# [REQUIREMENT]
What is needed is an exact repeat of the lines from the line containing "- 当且仅当两个及以上的线程用完自己的tc后并发的访问cc去申请空间。" through the final line of the entries below, and nothing else.

# [Excerpts from a dataset]
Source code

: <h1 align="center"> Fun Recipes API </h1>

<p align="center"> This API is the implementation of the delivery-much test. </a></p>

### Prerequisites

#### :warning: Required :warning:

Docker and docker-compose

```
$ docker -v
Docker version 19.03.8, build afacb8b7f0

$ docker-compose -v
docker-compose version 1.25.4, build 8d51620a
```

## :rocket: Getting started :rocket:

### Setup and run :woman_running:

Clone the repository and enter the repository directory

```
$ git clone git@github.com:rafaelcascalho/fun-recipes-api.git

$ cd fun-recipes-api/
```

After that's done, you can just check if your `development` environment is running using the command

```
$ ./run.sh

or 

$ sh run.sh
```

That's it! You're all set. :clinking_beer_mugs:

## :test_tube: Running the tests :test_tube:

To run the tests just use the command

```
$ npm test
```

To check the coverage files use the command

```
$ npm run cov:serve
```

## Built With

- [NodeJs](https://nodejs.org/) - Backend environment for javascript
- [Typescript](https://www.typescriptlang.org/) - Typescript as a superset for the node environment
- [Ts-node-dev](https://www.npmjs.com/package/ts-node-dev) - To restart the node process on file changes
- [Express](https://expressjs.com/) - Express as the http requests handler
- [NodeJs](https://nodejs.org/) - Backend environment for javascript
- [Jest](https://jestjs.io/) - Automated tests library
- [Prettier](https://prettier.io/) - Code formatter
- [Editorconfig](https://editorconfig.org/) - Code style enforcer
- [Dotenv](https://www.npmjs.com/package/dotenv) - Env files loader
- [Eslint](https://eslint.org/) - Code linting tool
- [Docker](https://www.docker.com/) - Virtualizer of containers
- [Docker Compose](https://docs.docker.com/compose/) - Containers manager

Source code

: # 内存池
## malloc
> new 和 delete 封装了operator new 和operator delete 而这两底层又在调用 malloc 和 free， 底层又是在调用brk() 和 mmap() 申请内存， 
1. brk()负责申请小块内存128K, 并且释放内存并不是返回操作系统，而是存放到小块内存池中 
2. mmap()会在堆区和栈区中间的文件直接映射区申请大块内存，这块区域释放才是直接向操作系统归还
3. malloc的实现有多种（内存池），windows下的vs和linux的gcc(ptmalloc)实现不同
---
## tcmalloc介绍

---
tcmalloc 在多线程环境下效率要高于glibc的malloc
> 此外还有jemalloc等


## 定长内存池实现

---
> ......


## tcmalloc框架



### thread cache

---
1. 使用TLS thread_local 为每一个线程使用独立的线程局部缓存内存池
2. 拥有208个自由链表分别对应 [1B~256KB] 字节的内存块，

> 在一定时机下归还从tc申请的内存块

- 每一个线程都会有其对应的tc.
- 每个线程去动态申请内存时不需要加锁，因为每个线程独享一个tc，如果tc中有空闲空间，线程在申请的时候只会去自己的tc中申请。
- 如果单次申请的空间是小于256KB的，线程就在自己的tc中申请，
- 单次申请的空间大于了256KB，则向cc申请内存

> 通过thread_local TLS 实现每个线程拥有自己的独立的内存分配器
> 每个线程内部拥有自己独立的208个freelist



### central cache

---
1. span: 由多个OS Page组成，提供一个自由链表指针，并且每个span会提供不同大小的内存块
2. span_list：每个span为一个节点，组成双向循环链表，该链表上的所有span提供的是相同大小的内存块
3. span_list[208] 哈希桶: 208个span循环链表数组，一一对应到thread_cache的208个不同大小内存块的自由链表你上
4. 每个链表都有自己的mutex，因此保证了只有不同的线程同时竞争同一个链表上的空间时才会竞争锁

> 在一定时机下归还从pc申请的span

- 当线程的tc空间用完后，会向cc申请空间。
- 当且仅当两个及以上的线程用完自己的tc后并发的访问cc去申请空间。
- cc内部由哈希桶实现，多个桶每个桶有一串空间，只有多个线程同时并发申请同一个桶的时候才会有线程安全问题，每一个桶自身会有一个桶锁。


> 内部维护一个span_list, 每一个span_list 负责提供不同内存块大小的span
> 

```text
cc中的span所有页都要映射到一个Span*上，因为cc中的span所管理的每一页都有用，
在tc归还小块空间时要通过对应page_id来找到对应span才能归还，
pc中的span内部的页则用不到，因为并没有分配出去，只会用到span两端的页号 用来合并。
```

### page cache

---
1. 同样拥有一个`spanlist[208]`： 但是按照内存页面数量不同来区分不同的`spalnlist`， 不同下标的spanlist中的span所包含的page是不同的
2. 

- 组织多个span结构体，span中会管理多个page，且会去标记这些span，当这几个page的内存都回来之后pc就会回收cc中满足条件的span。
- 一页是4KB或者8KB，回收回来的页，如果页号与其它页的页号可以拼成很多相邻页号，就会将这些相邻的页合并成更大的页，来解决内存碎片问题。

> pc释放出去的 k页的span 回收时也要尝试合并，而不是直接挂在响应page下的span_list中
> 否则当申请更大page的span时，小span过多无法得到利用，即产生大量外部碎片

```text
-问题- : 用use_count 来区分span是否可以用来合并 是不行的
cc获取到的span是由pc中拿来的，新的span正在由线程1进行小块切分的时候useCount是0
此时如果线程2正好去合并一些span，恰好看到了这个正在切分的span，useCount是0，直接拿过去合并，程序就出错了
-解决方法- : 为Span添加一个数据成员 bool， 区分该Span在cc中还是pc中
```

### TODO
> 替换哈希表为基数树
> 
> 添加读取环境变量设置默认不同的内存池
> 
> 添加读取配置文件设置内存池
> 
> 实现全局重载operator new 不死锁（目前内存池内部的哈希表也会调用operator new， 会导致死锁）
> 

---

# [RESPONSE AREA]
- 当且仅当两个及以上的线程用完自己的tc后并发的访问cc去申请空间。
- cc内部由哈希桶实现，多个桶每个桶有一串空间，只有多个线程同时并发申请同一个桶的时候才会有线程安全问题，每一个桶自身会有一个桶锁。


> 内部维护一个span_list, 每一个span_list 负责提供不同内存块大小的span
> 

```text
cc中的span所有页都要映射到一个Span*上，因为cc中的span所管理的每一页都有用，
在tc归还小块空间时要通过对应page_id来找到对应span才能归还，
pc中的span内部的页则用不到，因为并没有分配出去，只会用到span两端的页号 用来合并。
```

### page cache

---
1. 同样拥有一个`spanlist[208]`： 但是按照内存页面数量不同来区分不同的`spalnlist`， 不同下标的spanlist中的span所包含的page是不同的
2. 

- 组织多个span结构体，span中会管理多个page，且会去标记这些span，当这几个page的内存都回来之后pc就会回收cc中满足条件的span。
- 一页是4KB或者8KB，回收回来的页，如果页号与其它页的页号可以拼成很多相邻页号，就会将这些相邻的页合并成更大的页，来解决内存碎片问题。

> pc释放出去的 k页的span 回收时也要尝试合并，而不是直接挂在响应page下的span_list中
> 否则当申请更大page的span时，小span过多无法得到利用，即产生大量外部碎片

```text
-问题- : 用use_count 来区分span是否可以用来合并 是不行的
cc获取到的span是由pc中拿来的，新的span正在由线程1进行小块切分的时候useCount是0
此时如果线程2正好去合并一些span，恰好看到了这个正在切分的span，useCount是0，直接拿过去合并，程序就出错了
-解决方法- : 为Span添加一个数据成员 bool， 区分该Span在cc中还是pc中
```

### TODO
> 替换哈希表为基数树
> 
> 添加读取环境变量设置默认不同的内存池
> 
> 添加读取配置文件设置内存池
> 
> 实现全局重载operator new 不死锁（目前内存池内部的哈希表也会调用operator new， 会导致死锁）
> 

---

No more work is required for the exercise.